How a 1971 sample inspired one of Kanye West’s best songs and got him in legal trouble

‘Bound 2,’ the final song on Kanye West’s 2013 Yeezus album, was arguably most famous for its video depicting Ye’s ex-wife Kim Kardashian topless on a motorcycle. But it was also a well-received, soul-inflected song that evoked memories of Kanye’s College Dropout days.

The track reached number 12 on the US Billboard Hot 100, while only making it to number 55 on the British charts. Its success was fairly modest, in terms of its sales performance, but it nonetheless gained a lot of attention. It gained so much attention, in fact, that Ye ended up battling a lawsuit over it.

‘Bound 2’ serves as a sort of spiritual sequel to a much older song called ‘Bound,’ which was released in 1971. That was by a soul group called Ponderosa Twins Plus One, who formed in Cleveland, Ohio and only released one album during their few years together as a band in the early ’70s.

The original ‘Bound’ was sampled by Kanye for his Yeezus album closer, but that’s where the trouble began. Ricky Spicer, a member of the group, claimed that Ye had sampled Spicer’s voice on the original track without permission, so he filed a lawsuit.

The fact that ‘Bound’ made its way into Ye’s song at all was the result of some last-minute thinking. As explained to Rolling Stone by Rick Rubin, who served as an executive producer on Yeezus, ‘Bound 2’ began life without the ’70s ‘Bound’ sample forming any part of it.

But the track Ye and his team had made wasn’t right, so they started trying to think of ways to make it better. ‘Bound’ was on their minds at the time, so, as Rubin explained, they apparently thought to themselves, “Hmm, maybe there’s a way to integrate this into the song.”

They added a snippet from ‘Bound’ into the track, and they started stripping it of other elements in order to get the sample to fit. Eventually, after working in this way, they created ‘Bound 2,’ which sits at the end of Yeezus. The sample had been key to the song’s success.

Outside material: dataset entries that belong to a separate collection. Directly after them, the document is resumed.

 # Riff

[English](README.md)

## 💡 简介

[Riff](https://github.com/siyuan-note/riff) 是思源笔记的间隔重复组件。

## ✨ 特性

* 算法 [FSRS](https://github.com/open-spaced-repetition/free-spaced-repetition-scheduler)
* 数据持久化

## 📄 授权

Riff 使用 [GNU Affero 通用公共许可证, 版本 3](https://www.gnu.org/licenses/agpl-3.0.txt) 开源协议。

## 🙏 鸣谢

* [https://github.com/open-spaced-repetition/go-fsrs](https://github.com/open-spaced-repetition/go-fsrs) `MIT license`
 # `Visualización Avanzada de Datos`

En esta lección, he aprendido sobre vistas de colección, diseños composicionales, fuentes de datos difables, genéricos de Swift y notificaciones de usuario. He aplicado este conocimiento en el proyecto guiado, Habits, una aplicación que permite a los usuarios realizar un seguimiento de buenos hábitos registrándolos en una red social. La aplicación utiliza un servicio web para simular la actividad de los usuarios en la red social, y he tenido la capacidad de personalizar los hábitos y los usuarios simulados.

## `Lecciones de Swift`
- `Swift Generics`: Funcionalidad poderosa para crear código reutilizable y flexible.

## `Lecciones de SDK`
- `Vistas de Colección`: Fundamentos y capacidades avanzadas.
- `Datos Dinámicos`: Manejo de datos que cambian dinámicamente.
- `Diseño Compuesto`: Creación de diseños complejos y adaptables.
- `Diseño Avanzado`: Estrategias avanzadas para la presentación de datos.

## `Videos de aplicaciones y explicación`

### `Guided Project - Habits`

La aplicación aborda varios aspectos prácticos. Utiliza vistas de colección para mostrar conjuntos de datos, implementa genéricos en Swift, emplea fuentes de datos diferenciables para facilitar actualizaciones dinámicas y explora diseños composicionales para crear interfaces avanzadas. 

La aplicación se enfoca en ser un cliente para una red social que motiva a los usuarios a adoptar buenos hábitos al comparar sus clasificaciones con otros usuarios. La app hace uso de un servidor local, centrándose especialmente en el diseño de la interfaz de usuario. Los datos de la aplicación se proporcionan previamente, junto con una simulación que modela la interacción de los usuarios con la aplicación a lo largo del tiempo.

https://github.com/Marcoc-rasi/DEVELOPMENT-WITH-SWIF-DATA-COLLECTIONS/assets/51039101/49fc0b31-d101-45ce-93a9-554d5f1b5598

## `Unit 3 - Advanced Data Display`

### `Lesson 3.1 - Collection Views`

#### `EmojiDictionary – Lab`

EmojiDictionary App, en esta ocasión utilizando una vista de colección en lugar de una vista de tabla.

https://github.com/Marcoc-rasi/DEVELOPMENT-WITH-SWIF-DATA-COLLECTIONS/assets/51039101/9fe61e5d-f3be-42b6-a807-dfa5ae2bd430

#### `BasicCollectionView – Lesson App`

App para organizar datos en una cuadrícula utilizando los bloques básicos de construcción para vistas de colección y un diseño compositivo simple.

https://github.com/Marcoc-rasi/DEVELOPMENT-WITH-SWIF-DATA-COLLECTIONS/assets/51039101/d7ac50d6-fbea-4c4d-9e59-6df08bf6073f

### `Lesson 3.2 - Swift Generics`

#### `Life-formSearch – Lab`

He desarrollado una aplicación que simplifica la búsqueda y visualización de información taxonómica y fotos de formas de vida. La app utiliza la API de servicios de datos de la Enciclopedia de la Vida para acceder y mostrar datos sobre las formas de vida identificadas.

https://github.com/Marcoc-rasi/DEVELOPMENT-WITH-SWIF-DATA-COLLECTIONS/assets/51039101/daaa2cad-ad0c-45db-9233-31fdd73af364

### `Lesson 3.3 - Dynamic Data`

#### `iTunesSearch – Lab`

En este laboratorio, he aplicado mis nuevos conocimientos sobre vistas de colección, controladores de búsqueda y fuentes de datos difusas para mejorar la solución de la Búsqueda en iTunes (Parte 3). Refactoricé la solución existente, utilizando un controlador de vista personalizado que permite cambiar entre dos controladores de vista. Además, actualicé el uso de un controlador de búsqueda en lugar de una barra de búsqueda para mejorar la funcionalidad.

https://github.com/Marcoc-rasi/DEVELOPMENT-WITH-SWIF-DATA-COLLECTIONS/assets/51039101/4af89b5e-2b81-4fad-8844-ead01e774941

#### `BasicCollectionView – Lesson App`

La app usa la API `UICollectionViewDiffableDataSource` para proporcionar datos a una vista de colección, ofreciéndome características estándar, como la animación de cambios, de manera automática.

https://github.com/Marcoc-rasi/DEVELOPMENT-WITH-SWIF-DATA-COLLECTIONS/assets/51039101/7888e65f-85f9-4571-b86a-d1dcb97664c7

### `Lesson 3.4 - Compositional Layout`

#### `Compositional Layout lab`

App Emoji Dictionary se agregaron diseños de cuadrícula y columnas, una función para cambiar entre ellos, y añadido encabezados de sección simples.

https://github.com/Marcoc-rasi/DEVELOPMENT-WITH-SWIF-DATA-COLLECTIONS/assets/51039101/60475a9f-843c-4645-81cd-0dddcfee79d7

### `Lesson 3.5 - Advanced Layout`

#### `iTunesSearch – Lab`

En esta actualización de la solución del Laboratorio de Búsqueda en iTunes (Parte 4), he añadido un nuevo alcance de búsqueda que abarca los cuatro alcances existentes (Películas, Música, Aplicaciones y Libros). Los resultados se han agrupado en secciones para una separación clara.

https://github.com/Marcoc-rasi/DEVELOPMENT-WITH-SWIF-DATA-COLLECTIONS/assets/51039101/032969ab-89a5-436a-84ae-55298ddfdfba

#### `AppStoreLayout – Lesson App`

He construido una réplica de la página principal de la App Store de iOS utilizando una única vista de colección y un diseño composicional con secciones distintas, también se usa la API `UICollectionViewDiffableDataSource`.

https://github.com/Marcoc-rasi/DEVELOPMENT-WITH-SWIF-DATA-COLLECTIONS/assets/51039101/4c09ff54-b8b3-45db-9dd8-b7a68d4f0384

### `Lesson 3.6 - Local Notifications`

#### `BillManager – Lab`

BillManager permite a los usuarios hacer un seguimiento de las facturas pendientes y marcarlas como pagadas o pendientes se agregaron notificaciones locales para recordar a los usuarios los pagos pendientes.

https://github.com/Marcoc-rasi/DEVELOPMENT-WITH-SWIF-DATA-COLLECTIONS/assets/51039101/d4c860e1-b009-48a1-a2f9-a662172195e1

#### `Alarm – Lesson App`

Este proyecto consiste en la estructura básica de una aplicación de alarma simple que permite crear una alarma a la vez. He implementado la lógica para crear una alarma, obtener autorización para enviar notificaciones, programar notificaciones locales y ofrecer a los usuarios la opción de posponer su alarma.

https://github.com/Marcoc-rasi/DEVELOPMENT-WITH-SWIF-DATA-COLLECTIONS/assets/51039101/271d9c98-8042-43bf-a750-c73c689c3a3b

But Spicer wasn’t happy about it being used without permission, so, in late 2013, he sued Kanye and his labels, claiming not to have been compensated for his part on ‘Bound 2.’ By 2015, news broke that Ye had decided to settle for an undisclosed amount.

This episode wasn’t actually the only time that Spicer filed a lawsuit in relation to ‘Bound 2.’ In 2014, he sued Vogue and its publisher Condé Nast, too, after the song was used in a video to promote Ye and Kim’s shoot for the magazine.